The ability to be anonymous has long since passed me by. Several people have gone to great lengths to protect me and my identity. We have played around with who I am to all sorts of lengths even joking that I was guy at times. Many new Anons showed up expecting Raven to be a guy. After all who can talk Star Wars, The Crow, UT, and sports but a really super cool guy. lol
Recently a few well meaning people accidentally posted enough that if scientology didn’t know who I was it was spelled out for them. For a long time I’m sure scientology has known my name and information. The serious laws of GA have protected me from fair game (http://en.wikipedia.org/wiki/Fair_Game_(Scientology) ) .
My name is all over permit and open records requests. Scientology has taken my picture at the protests often. Now they can match the name to the face.

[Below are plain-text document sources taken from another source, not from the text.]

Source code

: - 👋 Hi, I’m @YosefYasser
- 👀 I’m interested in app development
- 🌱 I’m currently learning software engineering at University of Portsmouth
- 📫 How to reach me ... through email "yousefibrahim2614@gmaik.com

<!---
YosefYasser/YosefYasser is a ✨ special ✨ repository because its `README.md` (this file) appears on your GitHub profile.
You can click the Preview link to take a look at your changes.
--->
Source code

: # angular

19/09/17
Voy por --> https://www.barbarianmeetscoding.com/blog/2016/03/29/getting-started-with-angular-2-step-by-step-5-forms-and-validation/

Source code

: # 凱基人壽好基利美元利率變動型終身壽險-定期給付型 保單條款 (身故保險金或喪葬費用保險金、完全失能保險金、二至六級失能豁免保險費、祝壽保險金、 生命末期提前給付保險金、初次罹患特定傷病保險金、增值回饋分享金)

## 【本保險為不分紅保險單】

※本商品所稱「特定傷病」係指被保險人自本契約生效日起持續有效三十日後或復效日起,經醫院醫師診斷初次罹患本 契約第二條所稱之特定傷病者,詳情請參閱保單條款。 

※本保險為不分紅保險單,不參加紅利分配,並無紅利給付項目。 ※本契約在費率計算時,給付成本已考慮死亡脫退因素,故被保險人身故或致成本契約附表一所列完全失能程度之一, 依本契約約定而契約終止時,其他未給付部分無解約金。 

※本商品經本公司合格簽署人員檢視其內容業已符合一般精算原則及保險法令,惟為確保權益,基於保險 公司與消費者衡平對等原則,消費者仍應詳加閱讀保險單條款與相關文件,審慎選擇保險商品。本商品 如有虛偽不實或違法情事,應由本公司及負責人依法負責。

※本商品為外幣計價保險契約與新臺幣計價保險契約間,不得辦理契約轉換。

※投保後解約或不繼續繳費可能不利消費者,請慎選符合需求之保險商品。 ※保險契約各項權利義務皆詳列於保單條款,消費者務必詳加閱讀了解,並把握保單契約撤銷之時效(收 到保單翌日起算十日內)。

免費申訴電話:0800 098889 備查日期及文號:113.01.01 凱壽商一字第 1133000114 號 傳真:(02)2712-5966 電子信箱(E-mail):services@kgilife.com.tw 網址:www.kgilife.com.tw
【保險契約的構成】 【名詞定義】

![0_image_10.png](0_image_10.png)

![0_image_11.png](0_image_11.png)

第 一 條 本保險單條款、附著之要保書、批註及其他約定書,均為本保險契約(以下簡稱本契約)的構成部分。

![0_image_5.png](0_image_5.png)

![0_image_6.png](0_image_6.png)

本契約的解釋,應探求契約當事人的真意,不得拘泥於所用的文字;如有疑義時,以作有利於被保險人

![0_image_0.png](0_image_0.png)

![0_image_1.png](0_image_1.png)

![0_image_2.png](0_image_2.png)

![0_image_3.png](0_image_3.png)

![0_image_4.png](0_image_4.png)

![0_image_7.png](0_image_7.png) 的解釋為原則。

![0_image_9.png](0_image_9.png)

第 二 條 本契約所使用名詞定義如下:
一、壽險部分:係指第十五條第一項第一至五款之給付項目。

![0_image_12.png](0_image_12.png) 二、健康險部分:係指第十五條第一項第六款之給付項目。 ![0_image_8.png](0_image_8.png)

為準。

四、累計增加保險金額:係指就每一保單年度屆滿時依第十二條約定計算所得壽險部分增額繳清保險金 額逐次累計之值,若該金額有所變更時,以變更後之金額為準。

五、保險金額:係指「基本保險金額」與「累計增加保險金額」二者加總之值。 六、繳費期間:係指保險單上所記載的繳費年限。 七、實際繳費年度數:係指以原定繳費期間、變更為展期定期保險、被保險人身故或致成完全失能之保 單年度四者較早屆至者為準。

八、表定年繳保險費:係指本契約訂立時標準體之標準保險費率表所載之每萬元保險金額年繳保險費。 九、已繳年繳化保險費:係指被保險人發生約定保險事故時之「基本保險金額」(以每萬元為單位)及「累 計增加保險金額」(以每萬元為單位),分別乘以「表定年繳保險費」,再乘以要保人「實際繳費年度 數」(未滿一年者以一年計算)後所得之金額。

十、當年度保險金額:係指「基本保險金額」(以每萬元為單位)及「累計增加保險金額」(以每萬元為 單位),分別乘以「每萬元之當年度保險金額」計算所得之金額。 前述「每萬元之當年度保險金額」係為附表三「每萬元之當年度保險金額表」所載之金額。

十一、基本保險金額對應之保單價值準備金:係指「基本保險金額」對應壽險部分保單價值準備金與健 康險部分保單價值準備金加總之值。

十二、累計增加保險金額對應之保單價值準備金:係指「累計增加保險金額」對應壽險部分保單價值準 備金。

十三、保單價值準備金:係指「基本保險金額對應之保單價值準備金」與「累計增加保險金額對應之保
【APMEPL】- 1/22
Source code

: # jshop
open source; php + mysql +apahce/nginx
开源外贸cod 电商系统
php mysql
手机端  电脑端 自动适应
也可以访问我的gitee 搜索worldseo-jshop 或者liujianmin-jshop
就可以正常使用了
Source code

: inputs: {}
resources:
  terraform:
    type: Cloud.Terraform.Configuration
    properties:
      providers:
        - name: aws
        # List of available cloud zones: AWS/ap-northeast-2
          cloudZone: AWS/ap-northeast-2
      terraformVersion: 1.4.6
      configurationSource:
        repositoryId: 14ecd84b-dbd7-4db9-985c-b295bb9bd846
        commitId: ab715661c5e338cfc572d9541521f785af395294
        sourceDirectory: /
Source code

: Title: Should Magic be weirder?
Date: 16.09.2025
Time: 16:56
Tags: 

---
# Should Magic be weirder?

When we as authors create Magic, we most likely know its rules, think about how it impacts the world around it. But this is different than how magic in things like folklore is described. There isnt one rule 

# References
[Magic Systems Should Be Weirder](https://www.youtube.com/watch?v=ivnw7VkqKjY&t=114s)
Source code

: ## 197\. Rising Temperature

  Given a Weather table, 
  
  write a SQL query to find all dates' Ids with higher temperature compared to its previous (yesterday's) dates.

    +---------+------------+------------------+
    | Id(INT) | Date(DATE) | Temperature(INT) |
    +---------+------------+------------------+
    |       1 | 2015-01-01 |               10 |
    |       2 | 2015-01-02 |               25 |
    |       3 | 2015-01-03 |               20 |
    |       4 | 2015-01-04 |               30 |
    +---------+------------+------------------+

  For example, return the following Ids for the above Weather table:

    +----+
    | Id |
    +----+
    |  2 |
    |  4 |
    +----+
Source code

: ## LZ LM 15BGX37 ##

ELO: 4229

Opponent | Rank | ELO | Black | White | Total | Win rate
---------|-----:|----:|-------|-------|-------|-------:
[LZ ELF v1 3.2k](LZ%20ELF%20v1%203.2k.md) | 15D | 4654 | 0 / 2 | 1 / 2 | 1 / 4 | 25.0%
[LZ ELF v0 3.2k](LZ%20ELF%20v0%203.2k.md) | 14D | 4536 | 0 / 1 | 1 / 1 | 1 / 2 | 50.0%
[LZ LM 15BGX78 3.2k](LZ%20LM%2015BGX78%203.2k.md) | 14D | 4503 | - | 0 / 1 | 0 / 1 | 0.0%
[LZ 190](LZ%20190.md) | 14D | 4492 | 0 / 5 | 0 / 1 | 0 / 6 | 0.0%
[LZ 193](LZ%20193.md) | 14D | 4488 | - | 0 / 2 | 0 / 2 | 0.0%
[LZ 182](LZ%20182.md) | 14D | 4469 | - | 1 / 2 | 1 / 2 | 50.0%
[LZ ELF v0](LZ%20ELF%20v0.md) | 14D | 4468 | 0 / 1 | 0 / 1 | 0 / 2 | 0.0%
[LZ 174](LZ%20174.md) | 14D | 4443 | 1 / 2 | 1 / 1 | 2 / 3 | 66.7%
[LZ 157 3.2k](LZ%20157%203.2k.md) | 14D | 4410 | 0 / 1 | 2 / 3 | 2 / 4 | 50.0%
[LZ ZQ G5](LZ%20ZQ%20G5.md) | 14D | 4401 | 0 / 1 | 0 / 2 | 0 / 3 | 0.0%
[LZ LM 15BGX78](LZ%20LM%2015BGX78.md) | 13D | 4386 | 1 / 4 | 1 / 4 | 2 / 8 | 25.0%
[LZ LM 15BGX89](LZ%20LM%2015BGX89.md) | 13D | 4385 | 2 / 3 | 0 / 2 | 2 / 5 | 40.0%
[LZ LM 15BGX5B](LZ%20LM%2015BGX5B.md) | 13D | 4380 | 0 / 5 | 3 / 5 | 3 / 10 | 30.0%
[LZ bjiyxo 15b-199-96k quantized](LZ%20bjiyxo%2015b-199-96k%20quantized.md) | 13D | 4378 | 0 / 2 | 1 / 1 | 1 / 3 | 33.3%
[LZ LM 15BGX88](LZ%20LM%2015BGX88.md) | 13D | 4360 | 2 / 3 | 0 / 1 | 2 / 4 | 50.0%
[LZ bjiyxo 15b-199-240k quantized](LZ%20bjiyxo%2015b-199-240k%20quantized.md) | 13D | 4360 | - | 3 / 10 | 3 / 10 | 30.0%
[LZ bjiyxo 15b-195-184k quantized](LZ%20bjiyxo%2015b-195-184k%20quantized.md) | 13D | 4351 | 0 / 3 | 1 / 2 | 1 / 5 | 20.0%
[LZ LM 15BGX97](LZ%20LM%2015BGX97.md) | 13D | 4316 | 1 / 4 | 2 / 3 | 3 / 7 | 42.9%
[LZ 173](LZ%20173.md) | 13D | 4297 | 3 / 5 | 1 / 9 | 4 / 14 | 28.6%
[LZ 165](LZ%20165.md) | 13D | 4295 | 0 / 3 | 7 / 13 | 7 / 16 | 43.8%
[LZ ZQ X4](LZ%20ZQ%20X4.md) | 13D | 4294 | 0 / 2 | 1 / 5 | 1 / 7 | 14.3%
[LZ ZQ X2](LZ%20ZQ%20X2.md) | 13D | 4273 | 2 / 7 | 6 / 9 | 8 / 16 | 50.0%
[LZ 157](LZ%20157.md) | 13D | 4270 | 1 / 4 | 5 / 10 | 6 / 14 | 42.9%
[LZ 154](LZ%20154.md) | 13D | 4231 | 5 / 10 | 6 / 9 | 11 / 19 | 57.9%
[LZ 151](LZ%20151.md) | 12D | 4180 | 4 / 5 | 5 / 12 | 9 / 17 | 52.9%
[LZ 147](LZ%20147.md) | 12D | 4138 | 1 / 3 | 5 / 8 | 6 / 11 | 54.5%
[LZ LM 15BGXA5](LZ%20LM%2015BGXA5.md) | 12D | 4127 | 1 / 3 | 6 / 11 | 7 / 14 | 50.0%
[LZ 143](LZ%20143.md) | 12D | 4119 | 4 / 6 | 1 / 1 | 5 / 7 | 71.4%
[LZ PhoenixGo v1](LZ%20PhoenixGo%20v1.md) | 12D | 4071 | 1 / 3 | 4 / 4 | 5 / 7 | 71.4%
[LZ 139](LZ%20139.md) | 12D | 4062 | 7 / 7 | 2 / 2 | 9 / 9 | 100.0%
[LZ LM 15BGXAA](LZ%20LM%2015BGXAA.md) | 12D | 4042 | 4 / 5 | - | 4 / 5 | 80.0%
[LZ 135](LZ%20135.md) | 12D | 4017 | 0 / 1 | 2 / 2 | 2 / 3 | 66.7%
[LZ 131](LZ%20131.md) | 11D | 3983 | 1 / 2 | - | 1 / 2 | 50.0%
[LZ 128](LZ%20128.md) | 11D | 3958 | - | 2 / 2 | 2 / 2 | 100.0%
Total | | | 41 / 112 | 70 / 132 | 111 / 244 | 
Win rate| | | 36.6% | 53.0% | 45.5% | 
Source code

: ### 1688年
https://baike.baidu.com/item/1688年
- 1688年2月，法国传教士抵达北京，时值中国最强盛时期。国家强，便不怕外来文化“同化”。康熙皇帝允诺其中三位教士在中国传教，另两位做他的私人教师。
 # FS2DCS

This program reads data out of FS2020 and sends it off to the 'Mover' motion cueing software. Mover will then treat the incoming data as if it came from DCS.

I grew up knowing what scientology is. However, I never had the courage to protest alone. I watched all the attacks on protestors/critics that came before me. When the anonymous movement against scientology started I stood in a line of 200 and felt pretty safe. However, every time I saw a white van outside my house I would get startled those first few months. Ethercat and I became friends over her calming my nerves.
Since that time I’ve signed my name to paperwork that is easily found, started parking across from the org during protests, stood up in public and spoke at government meetings. I lost my fear and protested with as few as me and one other. I no longer fear the cult and I’m not sure I have for a while. I had a brief moment of fear when we first protested the narconon here. It was just me and one other. The scientologists red van stopped in front of us on the street and the doors flew open. Inside that red van seemed to be two of the largest men I’ve ever seen. The passenger up front harassed us about needing permits and the usual stuff. We of course had everything inorder. I felt a bit of fear to be honest. They could have grabbed us or more at that moment. However, deep down what came to mind was why I was there. I raised my video camera up and asked “Can you tell me why Patrick Desmond is dead?” The doors slammed shut and they sped off. It seems the cult fears the truth. The truth won’t set them free instead it binds them up in their lies.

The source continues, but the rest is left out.